Task item:
Look through the entries for the string "zaduzheni", and copy each line that holds it.

Provided data:
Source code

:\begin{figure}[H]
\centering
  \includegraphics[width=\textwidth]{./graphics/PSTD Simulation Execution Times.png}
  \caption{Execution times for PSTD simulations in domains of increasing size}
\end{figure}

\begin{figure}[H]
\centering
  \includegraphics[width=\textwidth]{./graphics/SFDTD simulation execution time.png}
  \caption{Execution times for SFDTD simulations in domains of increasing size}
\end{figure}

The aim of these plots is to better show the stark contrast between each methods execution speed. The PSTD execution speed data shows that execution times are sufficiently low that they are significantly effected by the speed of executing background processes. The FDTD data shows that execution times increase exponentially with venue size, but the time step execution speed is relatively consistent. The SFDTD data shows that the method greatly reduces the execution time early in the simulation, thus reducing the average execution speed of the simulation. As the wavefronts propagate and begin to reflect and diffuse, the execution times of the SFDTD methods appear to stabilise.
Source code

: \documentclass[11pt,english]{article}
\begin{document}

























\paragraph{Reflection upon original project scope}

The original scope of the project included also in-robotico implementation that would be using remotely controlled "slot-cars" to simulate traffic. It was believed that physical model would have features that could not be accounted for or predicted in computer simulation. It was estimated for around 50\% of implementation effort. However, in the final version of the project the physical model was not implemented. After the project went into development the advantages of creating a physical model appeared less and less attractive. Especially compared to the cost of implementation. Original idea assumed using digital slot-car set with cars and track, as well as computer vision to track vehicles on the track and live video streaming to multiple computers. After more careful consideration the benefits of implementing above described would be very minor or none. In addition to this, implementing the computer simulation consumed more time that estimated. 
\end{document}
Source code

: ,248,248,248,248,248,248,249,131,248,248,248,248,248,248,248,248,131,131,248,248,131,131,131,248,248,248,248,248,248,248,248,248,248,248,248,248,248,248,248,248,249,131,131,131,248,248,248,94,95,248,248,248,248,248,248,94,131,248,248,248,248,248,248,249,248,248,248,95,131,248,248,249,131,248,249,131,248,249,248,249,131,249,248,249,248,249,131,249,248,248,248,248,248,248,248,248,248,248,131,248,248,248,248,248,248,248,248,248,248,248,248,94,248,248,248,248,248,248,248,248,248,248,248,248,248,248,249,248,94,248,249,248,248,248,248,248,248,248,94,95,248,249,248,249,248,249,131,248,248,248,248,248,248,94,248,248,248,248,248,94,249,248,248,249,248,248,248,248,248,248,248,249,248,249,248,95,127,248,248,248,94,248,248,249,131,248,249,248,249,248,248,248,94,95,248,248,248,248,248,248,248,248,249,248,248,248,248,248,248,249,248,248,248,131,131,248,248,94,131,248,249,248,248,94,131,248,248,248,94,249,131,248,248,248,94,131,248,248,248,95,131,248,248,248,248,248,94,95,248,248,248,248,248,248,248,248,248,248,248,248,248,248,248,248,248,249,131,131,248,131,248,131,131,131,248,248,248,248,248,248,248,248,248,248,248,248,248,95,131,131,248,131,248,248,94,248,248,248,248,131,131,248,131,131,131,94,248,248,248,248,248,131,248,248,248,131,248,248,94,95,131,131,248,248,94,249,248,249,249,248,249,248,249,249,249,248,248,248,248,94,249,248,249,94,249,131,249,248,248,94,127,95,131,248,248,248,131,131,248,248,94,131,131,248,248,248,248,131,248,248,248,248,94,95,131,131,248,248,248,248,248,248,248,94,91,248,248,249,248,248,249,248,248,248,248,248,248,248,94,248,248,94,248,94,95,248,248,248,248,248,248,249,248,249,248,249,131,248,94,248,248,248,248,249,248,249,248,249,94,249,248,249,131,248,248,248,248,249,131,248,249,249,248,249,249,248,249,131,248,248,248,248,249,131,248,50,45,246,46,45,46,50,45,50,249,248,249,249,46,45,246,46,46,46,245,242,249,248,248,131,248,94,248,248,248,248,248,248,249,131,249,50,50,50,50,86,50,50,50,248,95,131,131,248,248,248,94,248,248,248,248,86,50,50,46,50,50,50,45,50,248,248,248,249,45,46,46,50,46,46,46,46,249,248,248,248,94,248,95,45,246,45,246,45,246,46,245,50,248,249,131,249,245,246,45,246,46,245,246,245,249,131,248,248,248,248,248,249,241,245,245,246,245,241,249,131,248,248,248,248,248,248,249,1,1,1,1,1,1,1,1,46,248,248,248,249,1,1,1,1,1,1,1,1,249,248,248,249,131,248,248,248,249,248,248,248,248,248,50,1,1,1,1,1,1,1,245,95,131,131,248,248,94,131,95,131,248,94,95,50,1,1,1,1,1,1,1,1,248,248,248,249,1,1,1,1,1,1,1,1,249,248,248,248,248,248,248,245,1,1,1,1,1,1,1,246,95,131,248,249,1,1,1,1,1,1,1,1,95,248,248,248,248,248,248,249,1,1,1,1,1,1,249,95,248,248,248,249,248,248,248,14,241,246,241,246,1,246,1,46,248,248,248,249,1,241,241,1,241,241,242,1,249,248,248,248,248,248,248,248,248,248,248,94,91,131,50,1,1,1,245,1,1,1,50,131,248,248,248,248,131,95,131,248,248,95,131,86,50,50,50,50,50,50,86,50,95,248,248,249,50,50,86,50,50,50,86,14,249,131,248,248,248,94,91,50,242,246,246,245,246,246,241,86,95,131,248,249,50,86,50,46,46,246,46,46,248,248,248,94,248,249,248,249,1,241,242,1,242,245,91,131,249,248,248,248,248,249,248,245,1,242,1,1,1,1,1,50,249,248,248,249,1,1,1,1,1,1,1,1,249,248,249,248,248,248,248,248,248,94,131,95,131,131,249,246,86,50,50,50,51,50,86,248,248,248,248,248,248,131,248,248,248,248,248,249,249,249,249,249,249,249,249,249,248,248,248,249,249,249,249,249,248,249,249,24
...
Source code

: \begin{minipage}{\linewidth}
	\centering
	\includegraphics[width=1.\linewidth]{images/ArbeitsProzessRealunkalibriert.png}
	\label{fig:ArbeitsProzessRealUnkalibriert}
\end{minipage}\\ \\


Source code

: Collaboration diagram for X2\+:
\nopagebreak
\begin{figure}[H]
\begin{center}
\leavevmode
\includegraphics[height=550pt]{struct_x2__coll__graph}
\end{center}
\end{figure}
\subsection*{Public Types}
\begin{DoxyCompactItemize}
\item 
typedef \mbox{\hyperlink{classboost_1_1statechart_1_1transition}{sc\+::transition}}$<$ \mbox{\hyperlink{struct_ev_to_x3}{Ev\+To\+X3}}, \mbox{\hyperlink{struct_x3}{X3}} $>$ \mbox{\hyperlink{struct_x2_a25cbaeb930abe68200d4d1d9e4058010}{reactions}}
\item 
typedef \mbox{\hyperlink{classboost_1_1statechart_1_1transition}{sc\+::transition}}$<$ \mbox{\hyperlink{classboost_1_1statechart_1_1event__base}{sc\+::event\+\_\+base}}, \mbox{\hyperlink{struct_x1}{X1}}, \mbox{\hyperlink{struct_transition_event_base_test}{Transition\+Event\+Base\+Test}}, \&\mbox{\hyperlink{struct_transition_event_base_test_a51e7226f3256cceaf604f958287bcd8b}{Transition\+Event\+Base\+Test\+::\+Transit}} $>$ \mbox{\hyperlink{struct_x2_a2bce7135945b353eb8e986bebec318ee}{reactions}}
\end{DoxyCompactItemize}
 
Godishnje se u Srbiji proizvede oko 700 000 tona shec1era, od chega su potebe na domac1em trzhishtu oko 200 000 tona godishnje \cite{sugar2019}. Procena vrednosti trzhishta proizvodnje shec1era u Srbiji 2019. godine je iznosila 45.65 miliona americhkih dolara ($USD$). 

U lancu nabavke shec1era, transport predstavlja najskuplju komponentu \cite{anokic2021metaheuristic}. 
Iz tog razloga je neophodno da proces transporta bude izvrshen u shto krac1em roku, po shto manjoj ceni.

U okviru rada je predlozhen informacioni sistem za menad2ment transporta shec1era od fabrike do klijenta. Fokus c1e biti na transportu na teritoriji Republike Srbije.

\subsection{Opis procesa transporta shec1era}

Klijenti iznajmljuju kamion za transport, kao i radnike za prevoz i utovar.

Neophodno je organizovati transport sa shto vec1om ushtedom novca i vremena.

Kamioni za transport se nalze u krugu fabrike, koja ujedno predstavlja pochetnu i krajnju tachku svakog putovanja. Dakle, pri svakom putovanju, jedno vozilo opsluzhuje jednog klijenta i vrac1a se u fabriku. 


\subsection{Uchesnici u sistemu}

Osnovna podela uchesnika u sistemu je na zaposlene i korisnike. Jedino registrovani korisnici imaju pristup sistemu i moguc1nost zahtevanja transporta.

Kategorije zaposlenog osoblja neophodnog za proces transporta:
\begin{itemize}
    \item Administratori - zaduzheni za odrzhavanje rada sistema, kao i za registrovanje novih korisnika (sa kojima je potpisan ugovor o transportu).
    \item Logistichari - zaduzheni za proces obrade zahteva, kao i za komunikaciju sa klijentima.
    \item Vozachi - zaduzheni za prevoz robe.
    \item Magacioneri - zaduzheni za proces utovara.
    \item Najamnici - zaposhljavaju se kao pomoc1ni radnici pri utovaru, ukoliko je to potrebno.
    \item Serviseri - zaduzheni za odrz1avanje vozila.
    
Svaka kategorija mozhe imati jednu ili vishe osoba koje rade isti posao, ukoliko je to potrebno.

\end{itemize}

Your response:
    \item Administratori - zaduzheni za odrzhavanje rada sistema, kao i za registrovanje novih korisnika (sa kojima je potpisan ugovor o transportu).
    \item Logistichari - zaduzheni za proces obrade zahteva, kao i za komunikaciju sa klijentima.
    \item Vozachi - zaduzheni za prevoz robe.
    \item Magacioneri - zaduzheni za proces utovara.
    \item Serviseri - zaduzheni za odrz1avanje vozila.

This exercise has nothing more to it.